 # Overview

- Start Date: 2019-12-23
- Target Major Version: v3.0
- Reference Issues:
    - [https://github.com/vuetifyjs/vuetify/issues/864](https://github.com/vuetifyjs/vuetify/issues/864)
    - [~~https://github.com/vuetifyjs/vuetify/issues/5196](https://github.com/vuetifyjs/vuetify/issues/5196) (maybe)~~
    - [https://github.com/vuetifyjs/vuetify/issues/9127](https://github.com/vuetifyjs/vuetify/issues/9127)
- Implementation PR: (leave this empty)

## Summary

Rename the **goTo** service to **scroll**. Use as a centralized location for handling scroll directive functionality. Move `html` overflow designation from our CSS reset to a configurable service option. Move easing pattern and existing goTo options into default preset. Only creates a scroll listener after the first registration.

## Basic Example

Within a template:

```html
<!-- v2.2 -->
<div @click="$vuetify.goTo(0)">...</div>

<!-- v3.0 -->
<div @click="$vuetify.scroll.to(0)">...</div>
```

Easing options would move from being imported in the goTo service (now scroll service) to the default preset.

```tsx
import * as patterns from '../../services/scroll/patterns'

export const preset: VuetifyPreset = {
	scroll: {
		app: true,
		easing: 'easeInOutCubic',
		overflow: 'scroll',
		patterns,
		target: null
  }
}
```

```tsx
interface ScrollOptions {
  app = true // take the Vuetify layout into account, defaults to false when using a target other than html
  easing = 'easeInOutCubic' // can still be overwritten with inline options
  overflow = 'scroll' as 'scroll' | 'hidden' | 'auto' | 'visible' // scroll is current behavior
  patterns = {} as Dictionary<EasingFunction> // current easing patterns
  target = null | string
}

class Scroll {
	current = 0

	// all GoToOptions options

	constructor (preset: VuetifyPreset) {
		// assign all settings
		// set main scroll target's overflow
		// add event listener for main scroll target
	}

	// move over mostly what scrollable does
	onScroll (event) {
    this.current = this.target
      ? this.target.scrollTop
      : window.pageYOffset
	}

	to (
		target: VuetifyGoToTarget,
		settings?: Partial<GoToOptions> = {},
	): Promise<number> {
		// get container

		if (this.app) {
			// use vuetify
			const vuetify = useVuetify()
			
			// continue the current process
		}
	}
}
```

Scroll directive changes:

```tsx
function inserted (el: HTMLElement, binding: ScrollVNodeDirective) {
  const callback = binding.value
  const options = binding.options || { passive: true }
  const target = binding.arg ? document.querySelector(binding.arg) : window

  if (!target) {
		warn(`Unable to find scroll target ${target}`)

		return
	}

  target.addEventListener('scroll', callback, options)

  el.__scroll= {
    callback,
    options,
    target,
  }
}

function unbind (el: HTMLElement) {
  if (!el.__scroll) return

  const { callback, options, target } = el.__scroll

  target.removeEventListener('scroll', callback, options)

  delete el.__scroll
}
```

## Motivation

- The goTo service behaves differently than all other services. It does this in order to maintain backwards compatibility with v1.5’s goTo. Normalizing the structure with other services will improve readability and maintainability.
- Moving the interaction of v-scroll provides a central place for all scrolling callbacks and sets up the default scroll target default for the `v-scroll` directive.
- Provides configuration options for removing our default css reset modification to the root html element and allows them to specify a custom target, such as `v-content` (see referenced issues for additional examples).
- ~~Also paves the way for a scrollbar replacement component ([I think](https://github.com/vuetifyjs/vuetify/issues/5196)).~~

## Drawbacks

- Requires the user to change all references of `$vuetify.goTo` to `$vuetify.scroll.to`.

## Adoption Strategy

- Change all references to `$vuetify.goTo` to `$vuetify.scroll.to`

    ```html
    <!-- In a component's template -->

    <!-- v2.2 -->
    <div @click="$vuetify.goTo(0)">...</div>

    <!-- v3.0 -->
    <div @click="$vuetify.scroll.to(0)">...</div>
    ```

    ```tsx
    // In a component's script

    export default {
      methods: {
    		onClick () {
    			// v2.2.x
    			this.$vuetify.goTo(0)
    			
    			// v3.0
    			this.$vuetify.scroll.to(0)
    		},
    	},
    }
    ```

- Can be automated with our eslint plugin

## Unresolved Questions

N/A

_ _ _

### Exercise description
You are asked to transcribe all of the data above exactly.

### Answer to this task
 # Overview

- Start Date: 2019-12-23
- Target Major Version: v3.0
- Reference Issues:
    - [https://github.com/vuetifyjs/vuetify/issues/864](https://github.com/vuetifyjs/vuetify/issues/864)
    - [~~https://github.com/vuetifyjs/vuetify/issues/5196](https://github.com/vuetifyjs/vuetify/issues/5196) (maybe)~~
    - [https://github.com/vuetifyjs/vuetify/issues/9127](https://github.com/vuetifyjs/vuetify/issues/9127)
- Implementation PR: (leave this empty)

## Summary

Rename the **goTo** service to **scroll**. Use as a centralized location for handling scroll directive functionality. Move `html` overflow designation from our CSS reset to a configurable service option. Move easing pattern and existing goTo options into default preset. Only creates a scroll listener after the first registration.

## Basic Example

Within a template:

```html
<!-- v2.2 -->
<div @click="$vuetify.goTo(0)">...</div>

<!-- v3.0 -->
<div @click="$vuetify.scroll.to(0)">...</div>
```

Easing options would move from being imported in the goTo service (now scroll service) to the default preset.

```tsx
import * as patterns from '../../services/scroll/patterns'

export const preset: VuetifyPreset = {
	scroll: {
		app: true,
		easing: 'easeInOutCubic',
		overflow: 'scroll',
		patterns,
		target: null
  }
}
```

```tsx
interface ScrollOptions {
  app = true // take the Vuetify layout into account, defaults to false when using a target other than html
  easing = 'easeInOutCubic' // can still be overwritten with inline options
  overflow = 'scroll' as 'scroll' | 'hidden' | 'auto' | 'visible' // scroll is current behavior
  patterns = {} as Dictionary<EasingFunction> // current easing patterns
  target = null | string
}

class Scroll {
	current = 0

	// all GoToOptions options

	constructor (preset: VuetifyPreset) {
		// assign all settings
		// set main scroll target's overflow
		// add event listener for main scroll target
	}

	// move over mostly what scrollable does
	onScroll (event) {
    this.current = this.target
      ? this.target.scrollTop
      : window.pageYOffset
	}

	to (
		target: VuetifyGoToTarget,
		settings?: Partial<GoToOptions> = {},
	): Promise<number> {
		// get container

		if (this.app) {
			// use vuetify
			const vuetify = useVuetify()
			
			// continue the current process
		}
	}
}
```

Scroll directive changes:

```tsx
function inserted (el: HTMLElement, binding: ScrollVNodeDirective) {
  const callback = binding.value
  const options = binding.options || { passive: true }
  const target = binding.arg ? document.querySelector(binding.arg) : window

  if (!target) {
		warn(`Unable to find scroll target ${target}`)

		return
	}

  target.addEventListener('scroll', callback, options)

  el.__scroll= {
    callback,
    options,
    target,
  }
}

function unbind (el: HTMLElement) {
  if (!el.__scroll) return

  const { callback, options, target } = el.__scroll

  target.removeEventListener('scroll', callback, options)

  delete el.__scroll
}
```

## Motivation

- The goTo service behaves differently than all other services. It does this in order to maintain backwards compatibility with v1.5’s goTo. Normalizing the structure with other services will improve readability and maintainability.
- Moving the interaction of v-scroll provides a central place for all scrolling callbacks and sets up the default scroll target default for the `v-scroll` directive.
- Provides configuration options for removing our default css reset modification to the root html element and allows them to specify a custom target, such as `v-content` (see referenced issues for additional examples).
- ~~Also paves the way for a scrollbar replacement component ([I think](https://github.com/vuetifyjs/vuetify/issues/5196)).~~

## Drawbacks

- Requires the user to change all references of `$vuetify.goTo` to `$vuetify.scroll.to`.

## Adoption Strategy

- Change all references to `$vuetify.goTo` to `$vuetify.scroll.to`

    ```html
    <!-- In a component's template -->

    <!-- v2.2 -->
    <div @click="$vuetify.goTo(0)">...</div>

    <!-- v3.0 -->
    <div @click="$vuetify.scroll.to(0)">...</div>
    ```

    ```tsx
    // In a component's script

    export default {
      methods: {
    		onClick () {
    			// v2.2.x
    			this.$vuetify.goTo(0)
    			
    			// v3.0
    			this.$vuetify.scroll.to(0)
    		},
    	},
    }
    ```

- Can be automated with our eslint plugin

## Unresolved Questions

N/A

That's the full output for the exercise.